3. Internal-only — no PHI exposure

Pure internal tooling: Linear, Notion (if you don’t paste PHI in pages), Figma. No BAA, no risk assessment required.

BAA inventory workflow

1

Codex auto-discovers vendors

Connectors to your IdP, finance, and email scanner surface every SaaS vendor your company uses. Codex tags each as BAA-required, adjacent, or internal-only based on category + PHI-likelihood heuristics.
2

You review and confirm classification

Open Vendors → Review and override Codex’s classification where wrong. Most companies have ~10-15 BAA-required vendors and 30-50 total.
3

For each BAA-required vendor, attach the signed BAA

Upload the PDF (or paste a Google Drive link). Codex extracts the signed date and version.
4

Codex sends renewal reminders

For BAAs with expiration dates, reminders fire at 90d / 30d / 7d / 0d before expiry. For BAAs that renew indefinitely with the subscription, Codex sends an annual attestation reminder so a human re-confirms the BAA is still in force.
5

Audit export

Reports → BAA inventory outputs a CSV + PDF with current status for every vendor. Hand to your customer’s audit team.

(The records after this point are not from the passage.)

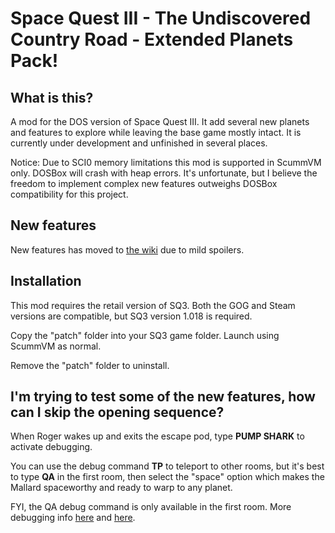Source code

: # Space Quest III - The Undiscovered Country Road - Extended Planets Pack!

## What is this? 

A mod for the DOS version of Space Quest III. It add several new planets and features to explore while leaving the base game mostly intact. It is currently under development and unfinished in several places. 

Notice: Due to SCI0 memory limitations this mod is supported in ScummVM only. DOSBox will crash with heap errors. It's unfortunate, but I believe the freedom to implement complex new features outweighs DOSBox compatibility for this project. 

## New features

New features has moved to <a href="https://github.com/Doomlazer/SQ3-TUCR-EPP/wiki">the wiki</a> due to mild spoilers.

## Installation

This mod requires the retail version of SQ3. Both the GOG and Steam versions are compatible, but SQ3 version 1.018 is required.

Copy the "patch" folder into your SQ3 game folder. Launch using ScummVM as normal.

Remove the "patch" folder to uninstall.

## I'm trying to test some of the new features, how can I skip the opening sequence?

When Roger wakes up and exits the escape pod, type <b>PUMP SHARK</b> to activate debugging. 

You can use the debug command <b>TP</b> to teleport to other rooms, but it's best to type <b>QA</b> in the first room, then select the "space" option which makes the Mallard spaceworthy and ready to warp to any planet. 

FYI, the QA debug command is only available in the first room. More debugging info <a href="http://sciwiki.sierrahelp.com//index.php?title=SCI_Debug_Modes#Space_Quest_3">here</a> and <a href="https://github.com/Doomlazer/SCI-Debug-Resources">here</a>.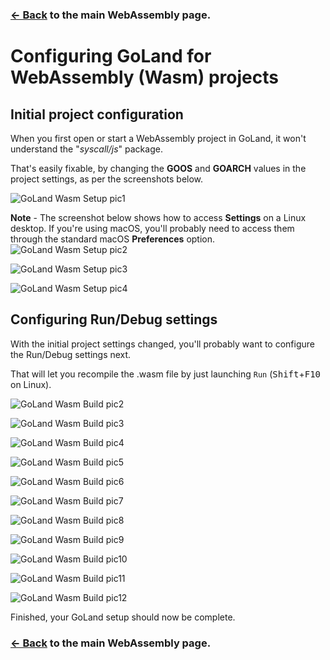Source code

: ### [← Back](https://github.com/golang/go/wiki/WebAssembly) to the main WebAssembly page.

# Configuring GoLand for WebAssembly (Wasm) projects

## Initial project configuration

When you first open or start a WebAssembly project in GoLand, it won't understand the "*syscall/js*" package.

That's easily fixable, by changing the **GOOS** and **GOARCH** values in the project settings, as per the screenshots below.

![GoLand Wasm Setup pic1](https://github.com/justinclift/wasmWikiPics/raw/master/png/Golang-Wasm-Setup1.png)

**Note** - The screenshot below shows how to access **Settings** on a Linux desktop.  If you're using macOS, you'll probably need to access them through the standard macOS **Preferences** option.
![GoLand Wasm Setup pic2](https://github.com/justinclift/wasmWikiPics/raw/master/png/Golang-Wasm-Setup2.png)

![GoLand Wasm Setup pic3](https://github.com/justinclift/wasmWikiPics/raw/master/png/Golang-Wasm-Setup3.png)

![GoLand Wasm Setup pic4](https://github.com/justinclift/wasmWikiPics/raw/master/png/Golang-Wasm-Setup4.png)


## Configuring Run/Debug settings

With the initial project settings changed, you'll probably want to configure the Run/Debug settings next.

That will let you recompile the .wasm file by just launching `Run` (<kbd>Shift</kbd>+<kbd>F10</kbd> on Linux).

![GoLand Wasm Build pic2](https://github.com/justinclift/wasmWikiPics/raw/master/png/Golang-Wasm-Build2.png)

![GoLand Wasm Build pic3](https://github.com/justinclift/wasmWikiPics/raw/master/png/Golang-Wasm-Build3.png)

![GoLand Wasm Build pic4](https://github.com/justinclift/wasmWikiPics/raw/master/png/Golang-Wasm-Build4.png)

![GoLand Wasm Build pic5](https://github.com/justinclift/wasmWikiPics/raw/master/png/Golang-Wasm-Build5.png)

![GoLand Wasm Build pic6](https://github.com/justinclift/wasmWikiPics/raw/master/png/Golang-Wasm-Build6.png)

![GoLand Wasm Build pic7](https://github.com/justinclift/wasmWikiPics/raw/master/png/Golang-Wasm-Build7.png)

![GoLand Wasm Build pic8](https://github.com/justinclift/wasmWikiPics/raw/master/png/Golang-Wasm-Build8.png)

![GoLand Wasm Build pic9](https://github.com/justinclift/wasmWikiPics/raw/master/png/Golang-Wasm-Build9.png)

![GoLand Wasm Build pic10](https://github.com/justinclift/wasmWikiPics/raw/master/png/Golang-Wasm-Build10.png)

![GoLand Wasm Build pic11](https://github.com/justinclift/wasmWikiPics/raw/master/png/Golang-Wasm-Build11.png)

![GoLand Wasm Build pic12](https://github.com/justinclift/wasmWikiPics/raw/master/png/Golang-Wasm-Build12.png)

Finished, your GoLand setup should now be complete.

### [← Back](https://github.com/golang/go/wiki/WebAssembly) to the main WebAssembly page.
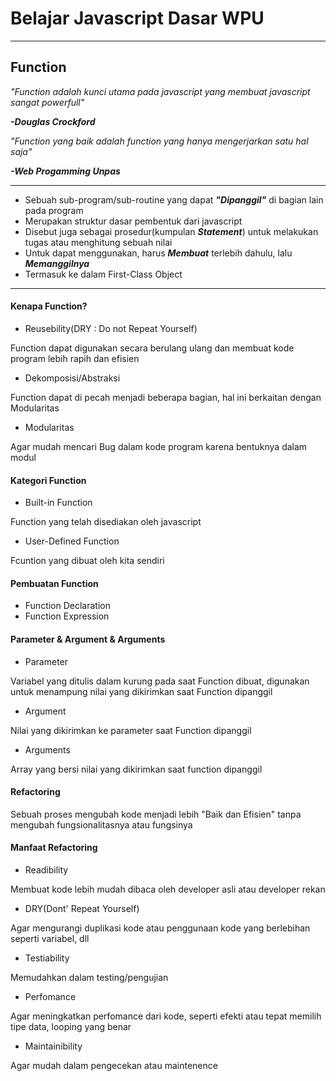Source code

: # Belajar Javascript Dasar WPU
---
## Function
*"Function adalah kunci utama pada javascript yang membuat javascript sangat powerfull"*

***-Douglas Crockford***

*"Function yang baik adalah function yang hanya mengerjarkan satu hal saja"*

***-Web Progamming Unpas***


---
* Sebuah sub-program/sub-routine yang dapat ***"Dipanggil"*** di bagian lain pada program
* Merupakan struktur dasar pembentuk dari javascript
* Disebut juga sebagai prosedur(kumpulan ***Statement***) untuk melakukan tugas atau menghitung sebuah nilai
* Untuk dapat menggunakan, harus ***Membuat*** terlebih dahulu, lalu ***Memanggilnya***
* Termasuk ke dalam First-Class Object
---
#### Kenapa Function?
* Reusebility(DRY : Do not Repeat Yourself)


Function dapat digunakan secara berulang ulang dan membuat kode program lebih rapih dan efisien
* Dekomposisi/Abstraksi


Function dapat di pecah menjadi beberapa bagian, hal ini berkaitan dengan Modularitas
* Modularitas


Agar mudah mencari Bug dalam kode program karena bentuknya dalam modul
#### Kategori Function
* Built-in Function


Function yang telah disediakan oleh javascript
* User-Defined Function


Fcuntion yang dibuat oleh kita sendiri
#### Pembuatan Function
* Function Declaration
* Function Expression
#### Parameter & Argument & Arguments
* Parameter


Variabel yang ditulis dalam kurung pada saat Function dibuat, digunakan untuk menampung nilai yang dikirimkan saat Function dipanggil
* Argument

Nilai yang dikirimkan ke parameter saat Function dipanggil
* Arguments


Array yang bersi nilai yang dikirimkan saat function dipanggil
#### Refactoring
Sebuah proses mengubah kode menjadi lebih "Baik dan Efisien" tanpa mengubah fungsionalitasnya atau fungsinya
#### Manfaat Refactoring
* Readibility


Membuat kode lebih mudah dibaca oleh developer asli atau developer rekan
* DRY(Dont' Repeat Yourself)


Agar mengurangi duplikasi kode atau penggunaan kode yang berlebihan seperti variabel, dll
* Testiability


Memudahkan dalam testing/pengujian
* Perfomance


Agar meningkatkan perfomance dari kode, seperti efekti atau tepat memilih tipe data, looping yang benar
* Maintainibility


Agar mudah dalam pengecekan atau maintenence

What auditors check on a BAA

When your customer reviews your BAA inventory, they’re verifying:
  1. Coverage — every vendor that touches PHI has a BAA. Codex’s classification step surfaces gaps.
  2. Currency — BAAs are signed and unexpired. Codex’s renewal reminders prevent silent expirations.
  3. Scope — the BAA covers the actual data flow. If you started using a vendor’s new feature that handles PHI in a way the BAA doesn’t anticipate, that’s a gap.
  4. Subprocessor cascading — if your vendor uses subprocessors (e.g. Slack uses AWS), the BAA must permit that and your vendor must have BAAs with their subprocessors. Codex tracks this transitively when the vendor publishes a subprocessor list.

What happens when a vendor refuses to sign a BAA

Some smaller SaaS vendors don’t offer BAAs. Three options:
  1. Replace the vendor with one that signs BAAs (cleanest but expensive).
  2. Eliminate PHI from that integration — work with the vendor team to confirm only non-PHI data flows. Document this in Codex with the technical control that prevents PHI from leaking.
  3. Accept the risk — only viable for very narrow exposure with strong customer notification. Codex stores the risk acceptance memo with sign-off from your privacy officer.
The third option is rarely the right call. Most enterprise customers will reject a Business Associate that has un-BAAed PHI-touching vendors regardless of memos.

Common gotchas

  • OAuth-installed apps add new BAA-required vendors silently. If a developer connects PagerDuty to your Slack workspace, PagerDuty is now seeing channel data. Codex’s IdP integration discovers OAuth grants and surfaces them as new vendors awaiting classification.
  • Free tools used by individual employees (Grammarly, Calendly, etc.) often lack BAAs. Codex’s email scanner detects sign-up confirmations, surfaces the vendor, and prompts the employee to either uninstall or get IT to procure a BAA-eligible plan.
  • AI vendors (OpenAI, Anthropic) require special attention — many enterprise tiers offer BAAs but consumer/individual plans don’t. Codex flags AI vendor sign-ups specifically because the PHI risk is so high.